Hanya saja, parlemen sebagai lembaga demokrasi idealnya harus dapat memanfaatkan semaksimal mungkin potensi TIK agar dapat menjadi lembaga yang lebih representatif, transparan, akuntabel, dan dapat diakses oleh siapa saja dan kapan saja.
Artinya, penggunaan TIK dalam konteks interaksi publik-parlemen, baik anggota parlemen maupun staf dan sistem pendukung, harus dipahami untuk tujuan yang lebih luas, yakni memberdayakan parlemen sekaligus mendorong menciptakan masyarakat yang lebih melek informasi, sadar akan hak-haknya dan kritis terhadap kehidupan berbangsa dan bernegara.
Seiring hal itu, ada beberapa masalah yang dihadapi parlemen di era digital, di antaranya bagaimana merawat eksistensi parlemen dengan kemampuan sumber daya yang mumpuni.
Teknologi digital memang telah memberikan otoritas nyaris tanpa batas bagi publik untuk menyuarakan aspirasinya baik siang maupun malam. Karena itu, mau tidak mau, suka tidak suka, parlemen harus bersaing dengan teknologi digital di tengah kian kuatnya peran netizen.
Penulis tidak ingin menyebut akan ada semacam “Dewan Perwakilan Netizen” dengan segala plus minusnya, meski hal itu bisa saja muncul dalam bentuk yang berbeda. Belum lagi fenomena hilangnya batas antara personal dan institusi karena seorang anggota DPR, misalnya, sulit dibedakan ketika dia berbicara secara pribadi atau atas nama institusi.
Hal ini bisa terjadi akibat saking mudahnya para politisi mengeluarkan pernyataa tanpa batas, ruang, dan waktu melalui cuitan atau rekaman video yang bisa dikutip para awak media.
Tantangan lainnya adalah bagaimana parlemen harus berpacu dengan teknologi kekinian sehingga tidak gagap digital. Artinya, DPR tidak boleh ketinggalan dalam memamfaatkan teknologi untuk mempecepat pengelolaan aspirasi publik yang telah terlebih dahulu mengalami internalisasi di kalangan netizen.
Aplikasi “DPR Now” perlu terus dikembangkan dengan berbagai instrumen yang lebih dekat ke publik. Aplikasi itu harus dikemas menarik agar kelompok milenial tertarik berpartisipasi. Apalagi masa depan parlemen di era digital akan lebih kompleks, sehingga kepekaan memiliki frekuensi dan keberpihakan dengan konstituen menjadi hal sangat esensial.

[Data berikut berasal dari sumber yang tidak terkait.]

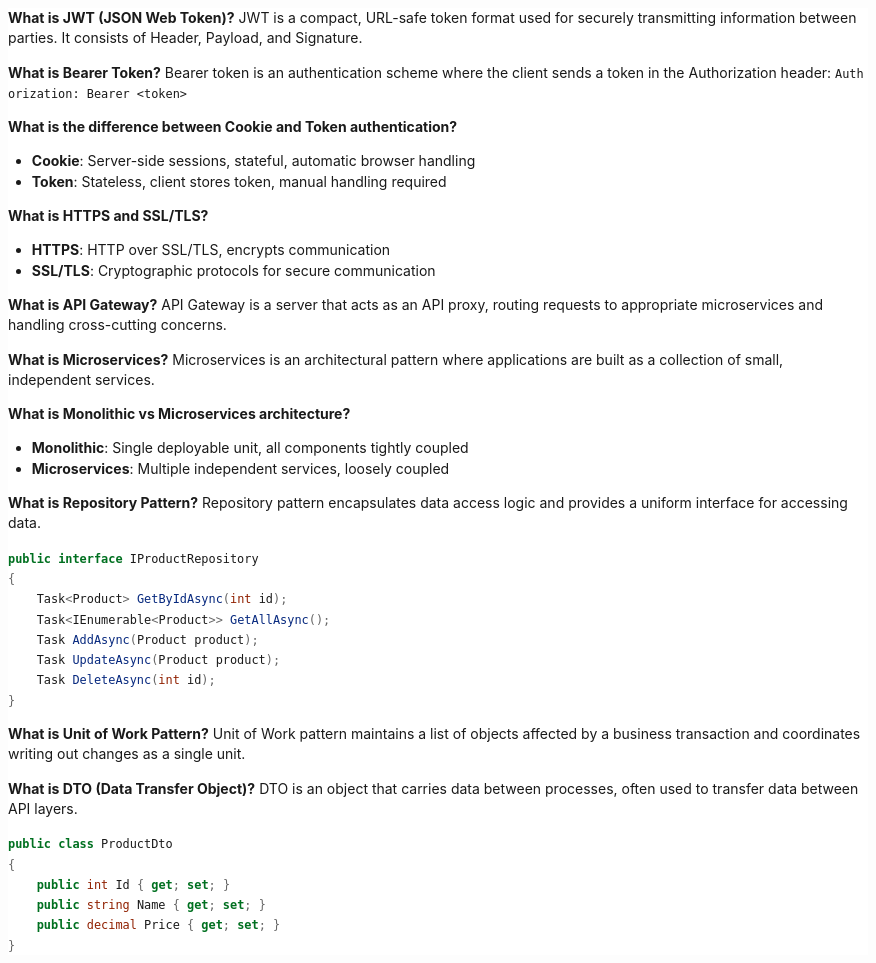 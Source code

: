 **What is JWT (JSON Web Token)?**
JWT is a compact, URL-safe token format used for securely transmitting information between parties. It consists of Header, Payload, and Signature.

**What is Bearer Token?**
Bearer token is an authentication scheme where the client sends a token in the Authorization header: `Authorization: Bearer <token>`

**What is the difference between Cookie and Token authentication?**
- **Cookie**: Server-side sessions, stateful, automatic browser handling
- **Token**: Stateless, client stores token, manual handling required

**What is HTTPS and SSL/TLS?**
- **HTTPS**: HTTP over SSL/TLS, encrypts communication
- **SSL/TLS**: Cryptographic protocols for secure communication

**What is API Gateway?**
API Gateway is a server that acts as an API proxy, routing requests to appropriate microservices and handling cross-cutting concerns.

**What is Microservices?**
Microservices is an architectural pattern where applications are built as a collection of small, independent services.

**What is Monolithic vs Microservices architecture?**
- **Monolithic**: Single deployable unit, all components tightly coupled
- **Microservices**: Multiple independent services, loosely coupled

**What is Repository Pattern?**
Repository pattern encapsulates data access logic and provides a uniform interface for accessing data.

```csharp
public interface IProductRepository
{
    Task<Product> GetByIdAsync(int id);
    Task<IEnumerable<Product>> GetAllAsync();
    Task AddAsync(Product product);
    Task UpdateAsync(Product product);
    Task DeleteAsync(int id);
}
```

**What is Unit of Work Pattern?**
Unit of Work pattern maintains a list of objects affected by a business transaction and coordinates writing out changes as a single unit.

**What is DTO (Data Transfer Object)?**
DTO is an object that carries data between processes, often used to transfer data between API layers.

```csharp
public class ProductDto
{
    public int Id { get; set; }
    public string Name { get; set; }
    public decimal Price { get; set; }
}
```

Boleh dikatakan parlemen kini banyak kompetitornya. Tidak sedikit lembaga formal dan nonformal di masyarakat menjalankan fungsi kontrol serupa dengan parlemen. Mungkin pembedanya, mereka tidak punya legalitas formal sesuai konstistusi, namun bisa unggul dari sisi kemasan, substansi dan inovasi.